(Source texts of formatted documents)
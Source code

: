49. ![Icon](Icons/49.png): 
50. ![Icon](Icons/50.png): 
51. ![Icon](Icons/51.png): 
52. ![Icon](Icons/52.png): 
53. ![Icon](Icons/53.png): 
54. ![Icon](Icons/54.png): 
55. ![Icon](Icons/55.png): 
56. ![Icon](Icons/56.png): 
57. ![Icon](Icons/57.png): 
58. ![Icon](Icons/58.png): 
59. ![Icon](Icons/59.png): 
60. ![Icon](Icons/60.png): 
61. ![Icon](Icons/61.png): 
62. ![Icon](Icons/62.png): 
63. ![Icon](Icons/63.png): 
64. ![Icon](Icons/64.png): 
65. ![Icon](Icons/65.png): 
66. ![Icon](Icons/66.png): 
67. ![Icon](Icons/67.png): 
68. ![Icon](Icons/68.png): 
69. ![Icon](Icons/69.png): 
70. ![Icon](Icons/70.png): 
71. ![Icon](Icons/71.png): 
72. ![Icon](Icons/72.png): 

...

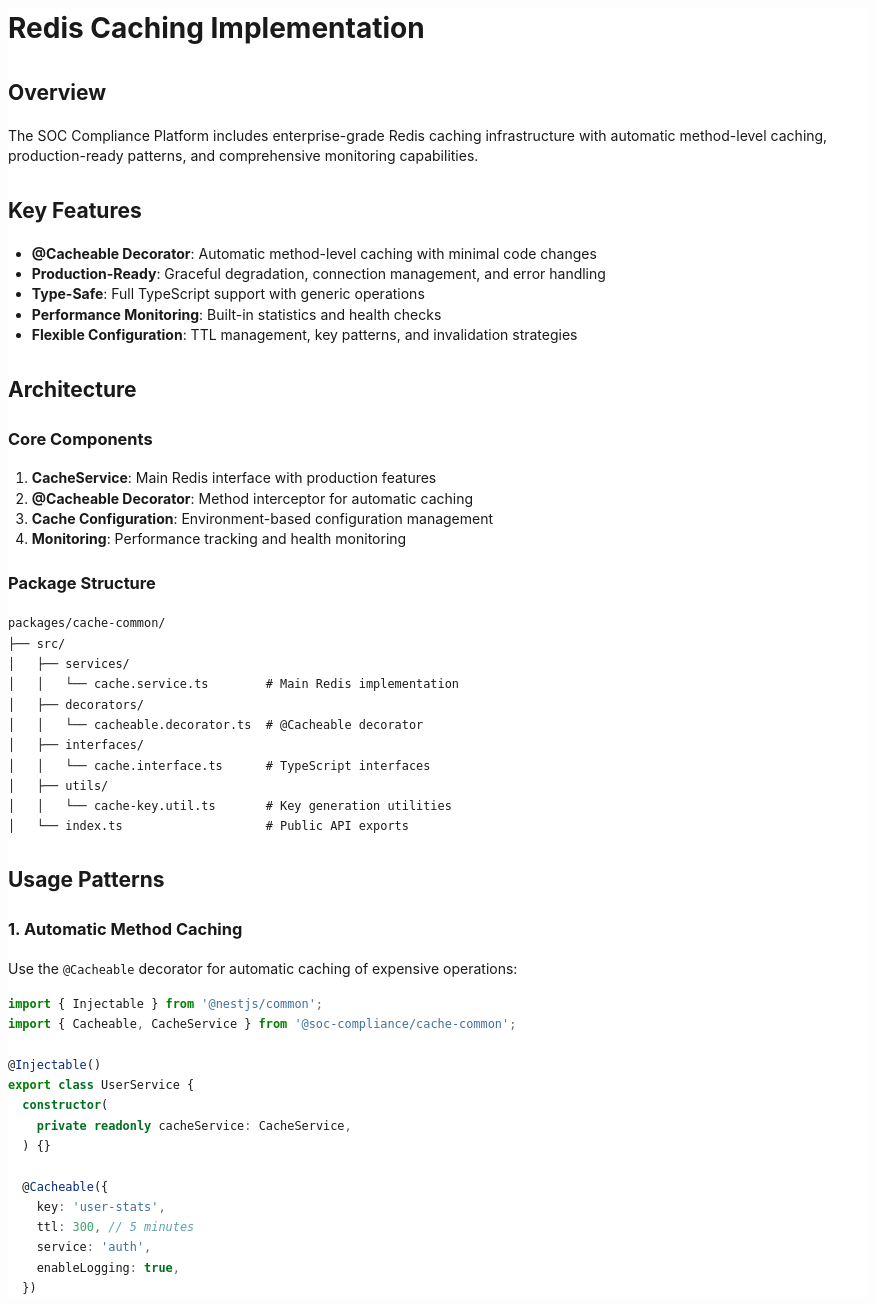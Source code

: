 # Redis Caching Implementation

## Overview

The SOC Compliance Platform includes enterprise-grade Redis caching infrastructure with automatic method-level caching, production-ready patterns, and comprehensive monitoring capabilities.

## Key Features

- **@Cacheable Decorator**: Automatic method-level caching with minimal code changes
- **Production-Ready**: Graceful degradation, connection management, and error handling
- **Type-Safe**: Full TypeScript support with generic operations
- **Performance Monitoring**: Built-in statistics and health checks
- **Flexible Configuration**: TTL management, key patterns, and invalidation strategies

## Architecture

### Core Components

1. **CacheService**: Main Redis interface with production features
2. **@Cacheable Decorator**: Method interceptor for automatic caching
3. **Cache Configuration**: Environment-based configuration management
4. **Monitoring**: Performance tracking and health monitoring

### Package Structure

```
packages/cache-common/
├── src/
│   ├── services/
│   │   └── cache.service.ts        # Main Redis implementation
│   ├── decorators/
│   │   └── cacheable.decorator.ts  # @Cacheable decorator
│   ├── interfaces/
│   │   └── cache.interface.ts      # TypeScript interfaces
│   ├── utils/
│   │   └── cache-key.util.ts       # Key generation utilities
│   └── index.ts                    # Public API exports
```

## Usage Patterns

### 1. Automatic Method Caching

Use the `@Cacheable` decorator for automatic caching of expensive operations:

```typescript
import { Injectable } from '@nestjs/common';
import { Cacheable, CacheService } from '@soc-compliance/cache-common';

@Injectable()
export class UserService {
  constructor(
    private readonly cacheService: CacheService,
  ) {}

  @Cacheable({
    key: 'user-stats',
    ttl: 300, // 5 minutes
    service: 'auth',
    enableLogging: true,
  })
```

**Assignment**: What are the lines above, starting at the one with "58. ![Icon](Icons/58.png): " and ending at the one with "72. ![Icon](Icons/72.png): "? Give them again exactly, and only them.

**Solution to the exercise**:
58. ![Icon](Icons/58.png): 
59. ![Icon](Icons/59.png): 
60. ![Icon](Icons/60.png): 
61. ![Icon](Icons/61.png): 
62. ![Icon](Icons/62.png): 
63. ![Icon](Icons/63.png): 
64. ![Icon](Icons/64.png): 
65. ![Icon](Icons/65.png): 
66. ![Icon](Icons/66.png): 
67. ![Icon](Icons/67.png): 
68. ![Icon](Icons/68.png): 
69. ![Icon](Icons/69.png): 
70. ![Icon](Icons/70.png): 
71. ![Icon](Icons/71.png): 
72. ![Icon](Icons/72.png): 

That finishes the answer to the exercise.